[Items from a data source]
-=-=-

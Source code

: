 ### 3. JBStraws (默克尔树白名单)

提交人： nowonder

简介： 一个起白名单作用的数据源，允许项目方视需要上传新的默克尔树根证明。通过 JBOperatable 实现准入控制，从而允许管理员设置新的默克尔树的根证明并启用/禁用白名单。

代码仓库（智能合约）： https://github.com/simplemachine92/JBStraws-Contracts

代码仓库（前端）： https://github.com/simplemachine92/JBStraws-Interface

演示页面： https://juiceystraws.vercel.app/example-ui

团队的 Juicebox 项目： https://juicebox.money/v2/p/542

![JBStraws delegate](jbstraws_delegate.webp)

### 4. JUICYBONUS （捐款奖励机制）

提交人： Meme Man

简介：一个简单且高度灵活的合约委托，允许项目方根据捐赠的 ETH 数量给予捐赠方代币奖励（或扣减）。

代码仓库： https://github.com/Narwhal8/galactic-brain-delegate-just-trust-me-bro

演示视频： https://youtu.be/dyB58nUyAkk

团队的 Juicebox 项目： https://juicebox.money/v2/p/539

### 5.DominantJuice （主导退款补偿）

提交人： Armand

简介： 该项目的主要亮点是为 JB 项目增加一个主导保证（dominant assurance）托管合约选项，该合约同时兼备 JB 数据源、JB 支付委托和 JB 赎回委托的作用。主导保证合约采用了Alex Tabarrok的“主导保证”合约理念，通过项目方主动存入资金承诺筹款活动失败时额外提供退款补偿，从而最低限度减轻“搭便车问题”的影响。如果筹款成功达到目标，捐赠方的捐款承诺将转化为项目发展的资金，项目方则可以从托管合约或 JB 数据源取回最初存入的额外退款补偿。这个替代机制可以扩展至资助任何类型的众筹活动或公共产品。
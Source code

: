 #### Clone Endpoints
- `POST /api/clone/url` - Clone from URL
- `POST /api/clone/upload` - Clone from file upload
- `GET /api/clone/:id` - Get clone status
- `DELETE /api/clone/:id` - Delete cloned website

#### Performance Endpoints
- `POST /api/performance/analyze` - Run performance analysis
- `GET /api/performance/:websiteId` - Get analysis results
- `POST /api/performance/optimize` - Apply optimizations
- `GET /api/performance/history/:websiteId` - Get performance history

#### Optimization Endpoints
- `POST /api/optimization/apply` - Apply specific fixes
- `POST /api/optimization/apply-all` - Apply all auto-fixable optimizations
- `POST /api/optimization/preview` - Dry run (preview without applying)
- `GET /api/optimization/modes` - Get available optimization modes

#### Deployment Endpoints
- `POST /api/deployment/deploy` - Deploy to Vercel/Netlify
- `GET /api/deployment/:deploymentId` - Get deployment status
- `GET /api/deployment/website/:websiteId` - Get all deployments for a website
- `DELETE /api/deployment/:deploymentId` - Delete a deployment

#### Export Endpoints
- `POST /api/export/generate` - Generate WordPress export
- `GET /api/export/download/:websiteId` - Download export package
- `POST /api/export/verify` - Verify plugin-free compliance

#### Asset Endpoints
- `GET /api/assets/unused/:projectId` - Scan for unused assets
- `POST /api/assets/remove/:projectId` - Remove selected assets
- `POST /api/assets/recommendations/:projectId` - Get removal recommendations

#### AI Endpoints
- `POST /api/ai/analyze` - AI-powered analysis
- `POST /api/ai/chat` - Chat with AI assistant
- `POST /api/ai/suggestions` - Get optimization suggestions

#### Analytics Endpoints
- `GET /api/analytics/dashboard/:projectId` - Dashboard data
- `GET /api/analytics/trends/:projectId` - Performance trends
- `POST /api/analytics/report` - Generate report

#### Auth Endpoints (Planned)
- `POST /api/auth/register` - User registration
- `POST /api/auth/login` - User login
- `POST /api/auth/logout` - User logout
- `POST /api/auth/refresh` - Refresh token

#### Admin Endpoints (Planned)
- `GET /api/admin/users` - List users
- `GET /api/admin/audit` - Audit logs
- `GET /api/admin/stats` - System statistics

-=-=-

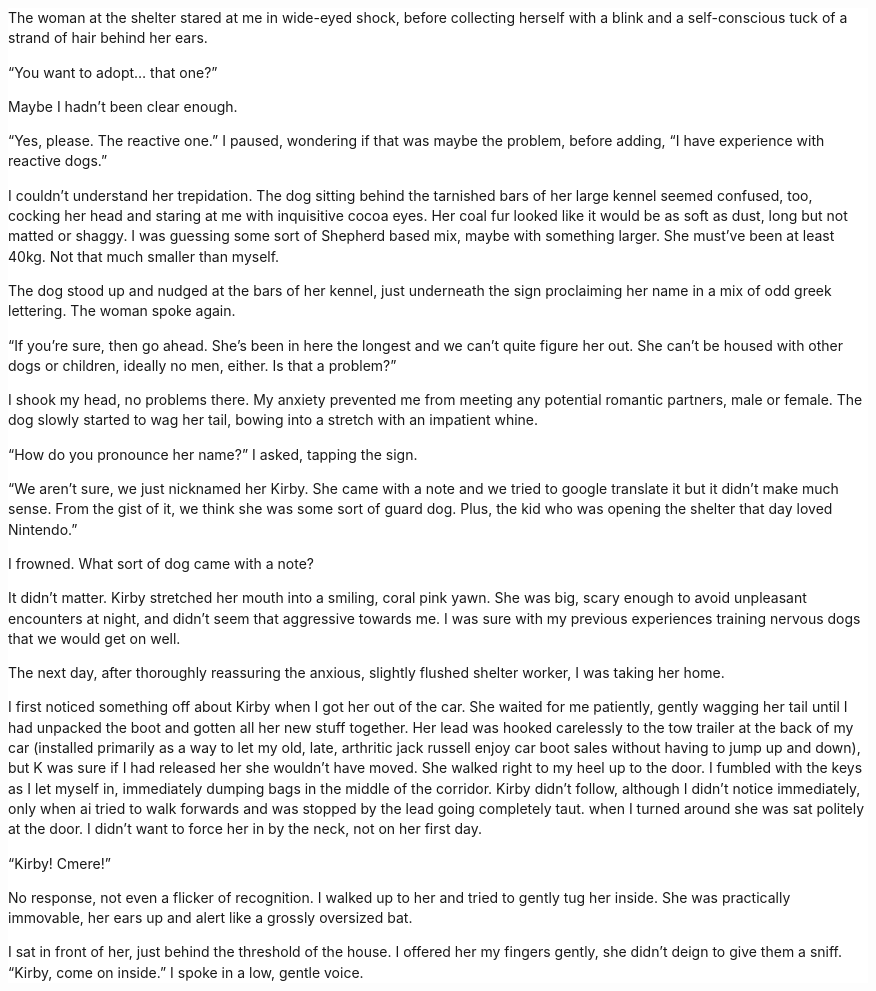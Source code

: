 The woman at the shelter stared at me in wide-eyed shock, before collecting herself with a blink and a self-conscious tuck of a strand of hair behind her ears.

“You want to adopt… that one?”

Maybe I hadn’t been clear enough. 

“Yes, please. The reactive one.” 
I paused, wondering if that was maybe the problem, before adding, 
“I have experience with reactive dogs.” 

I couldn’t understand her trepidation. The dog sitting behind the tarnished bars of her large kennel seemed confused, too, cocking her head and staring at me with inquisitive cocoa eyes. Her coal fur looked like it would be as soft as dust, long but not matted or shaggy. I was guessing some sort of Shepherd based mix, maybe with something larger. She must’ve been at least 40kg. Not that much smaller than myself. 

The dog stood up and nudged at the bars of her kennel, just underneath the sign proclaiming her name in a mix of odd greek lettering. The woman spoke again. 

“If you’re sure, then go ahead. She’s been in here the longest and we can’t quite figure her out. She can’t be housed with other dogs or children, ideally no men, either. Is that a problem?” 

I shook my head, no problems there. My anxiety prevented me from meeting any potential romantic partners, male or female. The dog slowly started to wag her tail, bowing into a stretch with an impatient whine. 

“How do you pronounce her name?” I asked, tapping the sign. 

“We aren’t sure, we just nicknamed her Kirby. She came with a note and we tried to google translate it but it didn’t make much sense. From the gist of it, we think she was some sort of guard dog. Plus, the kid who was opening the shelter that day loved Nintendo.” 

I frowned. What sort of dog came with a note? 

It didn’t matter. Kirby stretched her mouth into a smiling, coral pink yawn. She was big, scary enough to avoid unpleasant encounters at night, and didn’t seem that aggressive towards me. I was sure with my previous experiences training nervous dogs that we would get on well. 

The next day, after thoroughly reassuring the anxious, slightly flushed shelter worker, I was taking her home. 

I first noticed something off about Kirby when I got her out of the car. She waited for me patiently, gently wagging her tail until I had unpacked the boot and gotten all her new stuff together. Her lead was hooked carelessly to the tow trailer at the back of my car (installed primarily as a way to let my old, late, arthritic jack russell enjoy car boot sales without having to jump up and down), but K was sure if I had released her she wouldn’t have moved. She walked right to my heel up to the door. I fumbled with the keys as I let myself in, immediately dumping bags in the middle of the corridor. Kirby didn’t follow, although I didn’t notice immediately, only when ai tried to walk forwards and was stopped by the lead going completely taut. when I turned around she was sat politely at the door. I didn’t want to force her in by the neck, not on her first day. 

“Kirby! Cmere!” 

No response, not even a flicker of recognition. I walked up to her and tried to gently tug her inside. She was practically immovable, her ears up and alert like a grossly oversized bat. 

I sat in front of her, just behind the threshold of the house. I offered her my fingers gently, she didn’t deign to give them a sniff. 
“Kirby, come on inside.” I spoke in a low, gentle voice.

-=-=-

Of the entries above, repeat exactly the lines between the line with "- Audit logs" and the line with "- System statistics", inclusive, and no others.

- `GET /api/admin/audit` - Audit logs
- `GET /api/admin/stats` - System statistics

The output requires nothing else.